■ Items from a data source
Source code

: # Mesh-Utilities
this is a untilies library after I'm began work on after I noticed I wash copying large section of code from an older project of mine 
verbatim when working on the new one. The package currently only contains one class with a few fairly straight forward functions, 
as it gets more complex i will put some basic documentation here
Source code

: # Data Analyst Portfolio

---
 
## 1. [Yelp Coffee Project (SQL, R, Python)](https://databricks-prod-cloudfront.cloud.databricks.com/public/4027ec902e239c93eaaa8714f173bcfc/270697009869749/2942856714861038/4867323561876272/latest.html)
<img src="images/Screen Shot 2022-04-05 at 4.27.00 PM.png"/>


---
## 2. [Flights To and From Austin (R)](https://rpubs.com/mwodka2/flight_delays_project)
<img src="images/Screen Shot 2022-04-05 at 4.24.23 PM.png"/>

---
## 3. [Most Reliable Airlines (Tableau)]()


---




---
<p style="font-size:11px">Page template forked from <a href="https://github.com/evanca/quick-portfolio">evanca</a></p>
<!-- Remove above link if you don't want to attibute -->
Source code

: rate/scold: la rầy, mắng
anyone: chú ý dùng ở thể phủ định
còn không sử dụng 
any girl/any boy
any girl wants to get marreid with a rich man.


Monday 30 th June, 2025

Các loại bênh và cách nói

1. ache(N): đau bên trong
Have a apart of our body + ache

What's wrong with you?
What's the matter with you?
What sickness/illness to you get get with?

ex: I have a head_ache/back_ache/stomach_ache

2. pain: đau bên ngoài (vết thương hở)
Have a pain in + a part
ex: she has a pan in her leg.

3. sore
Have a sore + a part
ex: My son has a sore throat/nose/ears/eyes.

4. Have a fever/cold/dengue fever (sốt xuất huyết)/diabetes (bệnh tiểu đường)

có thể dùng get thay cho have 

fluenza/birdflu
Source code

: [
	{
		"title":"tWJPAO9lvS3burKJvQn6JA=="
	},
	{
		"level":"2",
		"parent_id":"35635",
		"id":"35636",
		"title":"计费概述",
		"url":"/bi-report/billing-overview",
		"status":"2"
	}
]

■ TASK TO CARRY OUT
The result should consist solely of the lines from the one that contains "anyone: chú ý dùng ở thể phủ định" to the last line of the records above, reproduced exactly.

■ ANSWER AREA
anyone: chú ý dùng ở thể phủ định
còn không sử dụng 
any girl/any boy
any girl wants to get marreid with a rich man.


Monday 30 th June, 2025

Các loại bênh và cách nói

1. ache(N): đau bên trong
Have a apart of our body + ache

What's wrong with you?
What's the matter with you?
What sickness/illness to you get get with?

ex: I have a head_ache/back_ache/stomach_ache

2. pain: đau bên ngoài (vết thương hở)
Have a pain in + a part
ex: she has a pan in her leg.

3. sore
Have a sore + a part
ex: My son has a sore throat/nose/ears/eyes.

4. Have a fever/cold/dengue fever (sốt xuất huyết)/diabetes (bệnh tiểu đường)

có thể dùng get thay cho have 

fluenza/birdflu
Source code

: [
	{
		"title":"tWJPAO9lvS3burKJvQn6JA=="
	},
	{
		"level":"2",
		"parent_id":"35635",
		"id":"35636",
		"title":"计费概述",
		"url":"/bi-report/billing-overview",
		"status":"2"
	}
]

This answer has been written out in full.